Mr Cobden, in the House of Commons, has given us a definition of the term which heads this article: – The People are the inhabitants of towns. "I beg to tell the honourable member for Limerick," said the arch-leaguer, a few evenings since, "and the noble lord, the member for Lynn, and the two hundred and forty members who sit behind him, that there are other parties to be consulted with regard to their proposition – that there are The People; I don't mean the country party, but the people living in the towns, and who will govern this country."

"What is the city," says Shakspeare, "but the People?" – "True, the people are the city."

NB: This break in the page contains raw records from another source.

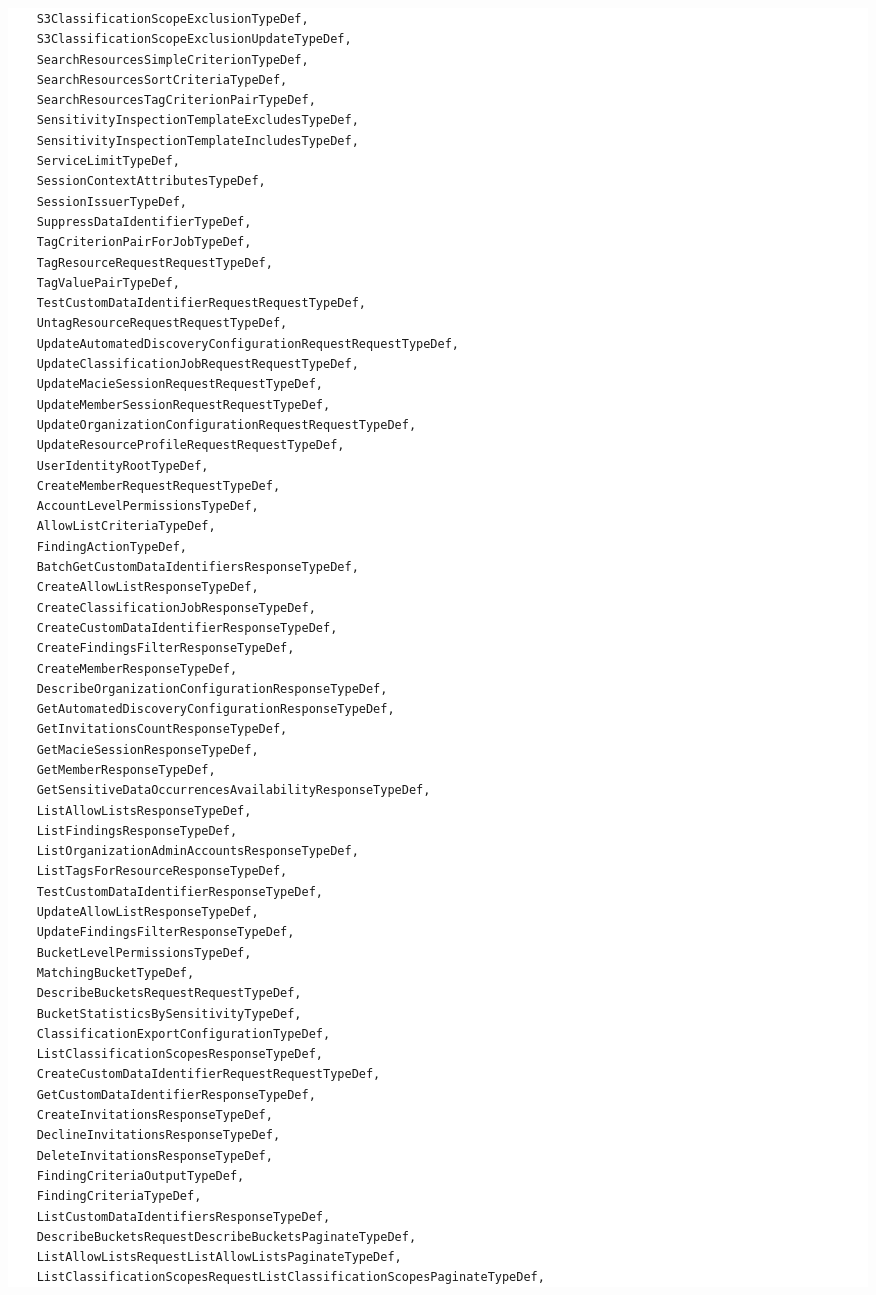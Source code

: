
 ```python
    S3ClassificationScopeExclusionTypeDef,
    S3ClassificationScopeExclusionUpdateTypeDef,
    SearchResourcesSimpleCriterionTypeDef,
    SearchResourcesSortCriteriaTypeDef,
    SearchResourcesTagCriterionPairTypeDef,
    SensitivityInspectionTemplateExcludesTypeDef,
    SensitivityInspectionTemplateIncludesTypeDef,
    ServiceLimitTypeDef,
    SessionContextAttributesTypeDef,
    SessionIssuerTypeDef,
    SuppressDataIdentifierTypeDef,
    TagCriterionPairForJobTypeDef,
    TagResourceRequestRequestTypeDef,
    TagValuePairTypeDef,
    TestCustomDataIdentifierRequestRequestTypeDef,
    UntagResourceRequestRequestTypeDef,
    UpdateAutomatedDiscoveryConfigurationRequestRequestTypeDef,
    UpdateClassificationJobRequestRequestTypeDef,
    UpdateMacieSessionRequestRequestTypeDef,
    UpdateMemberSessionRequestRequestTypeDef,
    UpdateOrganizationConfigurationRequestRequestTypeDef,
    UpdateResourceProfileRequestRequestTypeDef,
    UserIdentityRootTypeDef,
    CreateMemberRequestRequestTypeDef,
    AccountLevelPermissionsTypeDef,
    AllowListCriteriaTypeDef,
    FindingActionTypeDef,
    BatchGetCustomDataIdentifiersResponseTypeDef,
    CreateAllowListResponseTypeDef,
    CreateClassificationJobResponseTypeDef,
    CreateCustomDataIdentifierResponseTypeDef,
    CreateFindingsFilterResponseTypeDef,
    CreateMemberResponseTypeDef,
    DescribeOrganizationConfigurationResponseTypeDef,
    GetAutomatedDiscoveryConfigurationResponseTypeDef,
    GetInvitationsCountResponseTypeDef,
    GetMacieSessionResponseTypeDef,
    GetMemberResponseTypeDef,
    GetSensitiveDataOccurrencesAvailabilityResponseTypeDef,
    ListAllowListsResponseTypeDef,
    ListFindingsResponseTypeDef,
    ListOrganizationAdminAccountsResponseTypeDef,
    ListTagsForResourceResponseTypeDef,
    TestCustomDataIdentifierResponseTypeDef,
    UpdateAllowListResponseTypeDef,
    UpdateFindingsFilterResponseTypeDef,
    BucketLevelPermissionsTypeDef,
    MatchingBucketTypeDef,
    DescribeBucketsRequestRequestTypeDef,
    BucketStatisticsBySensitivityTypeDef,
    ClassificationExportConfigurationTypeDef,
    ListClassificationScopesResponseTypeDef,
    CreateCustomDataIdentifierRequestRequestTypeDef,
    GetCustomDataIdentifierResponseTypeDef,
    CreateInvitationsResponseTypeDef,
    DeclineInvitationsResponseTypeDef,
    DeleteInvitationsResponseTypeDef,
    FindingCriteriaOutputTypeDef,
    FindingCriteriaTypeDef,
    ListCustomDataIdentifiersResponseTypeDef,
    DescribeBucketsRequestDescribeBucketsPaginateTypeDef,
    ListAllowListsRequestListAllowListsPaginateTypeDef,
    ListClassificationScopesRequestListClassificationScopesPaginateTypeDef,
```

Against Mr Cobden we pit Mr D'Israeli, who defines the people to be the country gentlemen. Against Shakspeare, we bring M. Michelet, who, in an affectionate dedication of his latest work to his fellow-labourer and friend, M. Edgar Quinet, modestly acquaints the said M. Edgar, that The People are neither more nor less than the author of the book and the gentlemen to whom it is inscribed: —

"Recevez-le donc, ce livre du Peuple, parce qu'il est vous, parce qu'il est moi. Par vos origines militaires, par la mienne, industrielle, nous représentons nous-mêmes, autant que d'autres peut-être, les deux faces modernes du Peuple, et son récent avénement."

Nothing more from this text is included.